Today I received my 59th paycheque at work. I only know this rather bizarre fact because I get paid monthly and I just passed my five year anniversary of working here. In my job I wear many hats. I answer phones, perform technical support for a whole range of products and people (most recently troubleshooting an iPod touch), administer the network, generate ray-traced renderings of buildings, develop and maintain websites and, when I have a little extra time, draw buildings which is what I was originally hired to do.
Our previous website was designed in something called WebEasy. As far as I can tell, it allowed one to arrange images, text and links on a page and then exported it as a table of images resized any old how. The background was black but it was a collection of different sized black jpgs instead of anything expectable. Each individual page also had a folder of images just for that particular page. It was not efficient, didn’t work on most screen resolutions and was out of date so I built a new one from scratch.

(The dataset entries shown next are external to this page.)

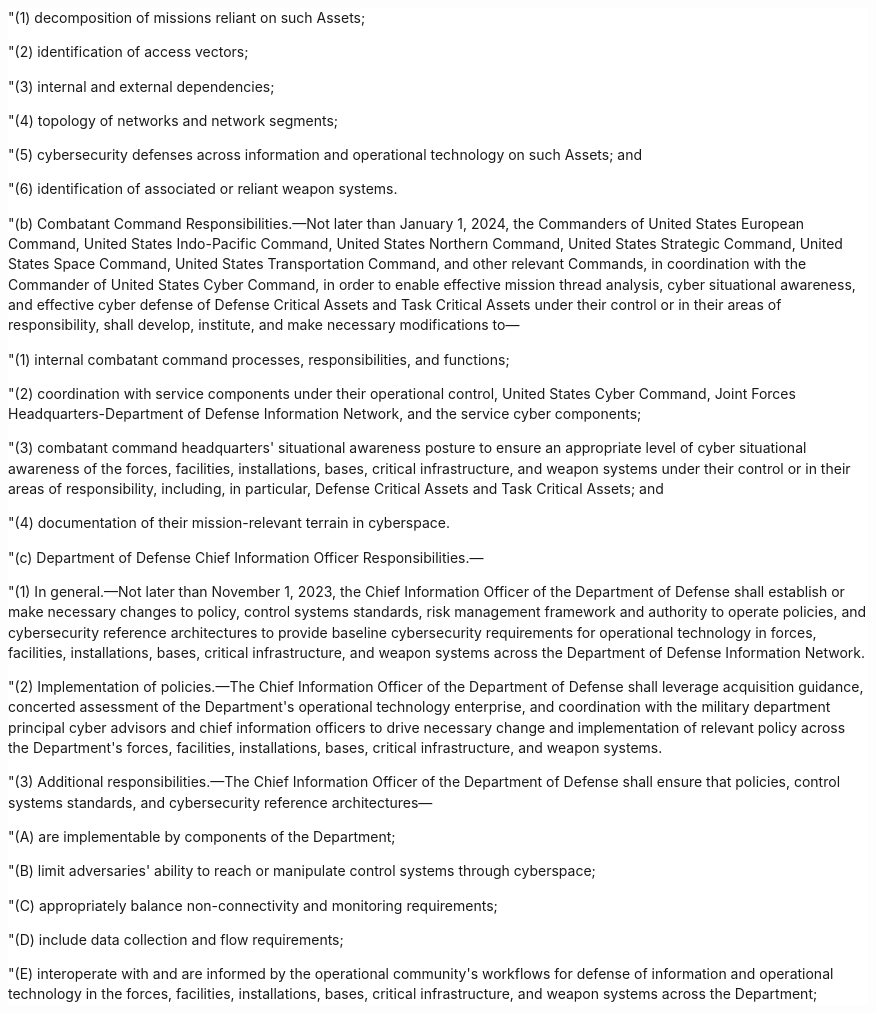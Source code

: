 "(1) decomposition of missions reliant on such Assets;

"(2) identification of access vectors;

"(3) internal and external dependencies;

"(4) topology of networks and network segments;

"(5) cybersecurity defenses across information and operational technology on such Assets; and

"(6) identification of associated or reliant weapon systems.

"(b) Combatant Command Responsibilities.—Not later than January 1, 2024, the Commanders of United States European Command, United States Indo-Pacific Command, United States Northern Command, United States Strategic Command, United States Space Command, United States Transportation Command, and other relevant Commands, in coordination with the Commander of United States Cyber Command, in order to enable effective mission thread analysis, cyber situational awareness, and effective cyber defense of Defense Critical Assets and Task Critical Assets under their control or in their areas of responsibility, shall develop, institute, and make necessary modifications to—

"(1) internal combatant command processes, responsibilities, and functions;

"(2) coordination with service components under their operational control, United States Cyber Command, Joint Forces Headquarters-Department of Defense Information Network, and the service cyber components;

"(3) combatant command headquarters' situational awareness posture to ensure an appropriate level of cyber situational awareness of the forces, facilities, installations, bases, critical infrastructure, and weapon systems under their control or in their areas of responsibility, including, in particular, Defense Critical Assets and Task Critical Assets; and

"(4) documentation of their mission-relevant terrain in cyberspace.

"(c) Department of Defense Chief Information Officer Responsibilities.—

"(1) In general.—Not later than November 1, 2023, the Chief Information Officer of the Department of Defense shall establish or make necessary changes to policy, control systems standards, risk management framework and authority to operate policies, and cybersecurity reference architectures to provide baseline cybersecurity requirements for operational technology in forces, facilities, installations, bases, critical infrastructure, and weapon systems across the Department of Defense Information Network.

"(2) Implementation of policies.—The Chief Information Officer of the Department of Defense shall leverage acquisition guidance, concerted assessment of the Department's operational technology enterprise, and coordination with the military department principal cyber advisors and chief information officers to drive necessary change and implementation of relevant policy across the Department's forces, facilities, installations, bases, critical infrastructure, and weapon systems.

"(3) Additional responsibilities.—The Chief Information Officer of the Department of Defense shall ensure that policies, control systems standards, and cybersecurity reference architectures—

"(A) are implementable by components of the Department;

"(B) limit adversaries' ability to reach or manipulate control systems through cyberspace;

"(C) appropriately balance non-connectivity and monitoring requirements;

"(D) include data collection and flow requirements;

"(E) interoperate with and are informed by the operational community's workflows for defense of information and operational technology in the forces, facilities, installations, bases, critical infrastructure, and weapon systems across the Department;
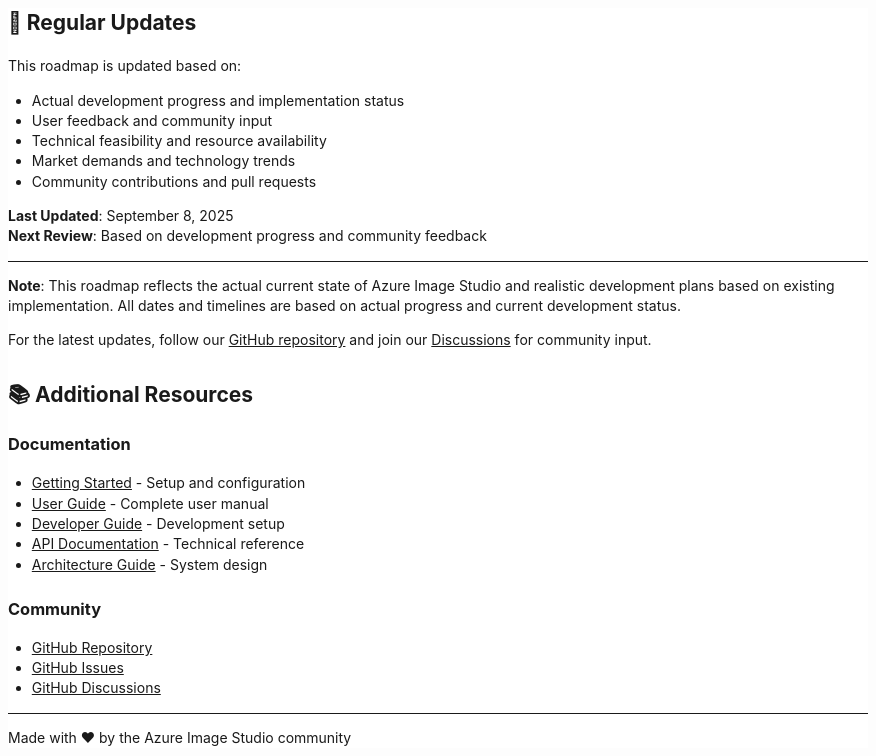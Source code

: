## 🔄 Regular Updates

This roadmap is updated based on:

- Actual development progress and implementation status
- User feedback and community input
- Technical feasibility and resource availability
- Market demands and technology trends
- Community contributions and pull requests

**Last Updated**: September 8, 2025  
**Next Review**: Based on development progress and community feedback

---

**Note**: This roadmap reflects the actual current state of Azure Image Studio and realistic development plans based on existing implementation. All dates and timelines are based on actual progress and current development status.

For the latest updates, follow our [GitHub repository](https://github.com/DrHazemAli/azure-image-studio) and join our [Discussions](https://github.com/DrHazemAli/azure-image-studio/discussions) for community input.

## 📚 Additional Resources

### Documentation

- [Getting Started](getting-started.md) - Setup and configuration
- [User Guide](user-guide.md) - Complete user manual
- [Developer Guide](developer-guide.md) - Development setup
- [API Documentation](api-documentation.md) - Technical reference
- [Architecture Guide](architecture.md) - System design

### Community

- [GitHub Repository](https://github.com/DrHazemAli/azure-image-studio)
- [GitHub Issues](https://github.com/DrHazemAli/azure-image-studio/issues)
- [GitHub Discussions](https://github.com/DrHazemAli/azure-image-studio/discussions)

---

Made with ❤️ by the Azure Image Studio community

This was an adventure over several weeks and months and I am heavily indebted to W3Schools and several of my friends from IRC for their help. Our current page is more-or-less up to date and looks a bit like we did it on purpose. It also ranks relatively well on Google searches which was kind of the point.
Our office has beautiful oak floors (there is a tie-in here. Wait for it.. waaaaaaait for it). The fellow who installed and finished them dropped by today to find out if we do webdesign (which, wonder of wonders, we sort of do. I also re-did my boss’s wife’s B&B website so we technically do work for other companies). He and my boss discussed this and came to a kind of agreement. We (meaning “I†but on company time) will design a site for him (which he has already been warned will look a lot like ours with a different colour scheme) and in return he will refinish several floors at my boss’s house.
This is incontrovertible proof that a barter system is developing in these uncertain economic times. I expect that some lines will have to be drawn at some point. I can’t foresee the Ontario Association of Architects allowing its membership to exchange design services for livestock any time soon.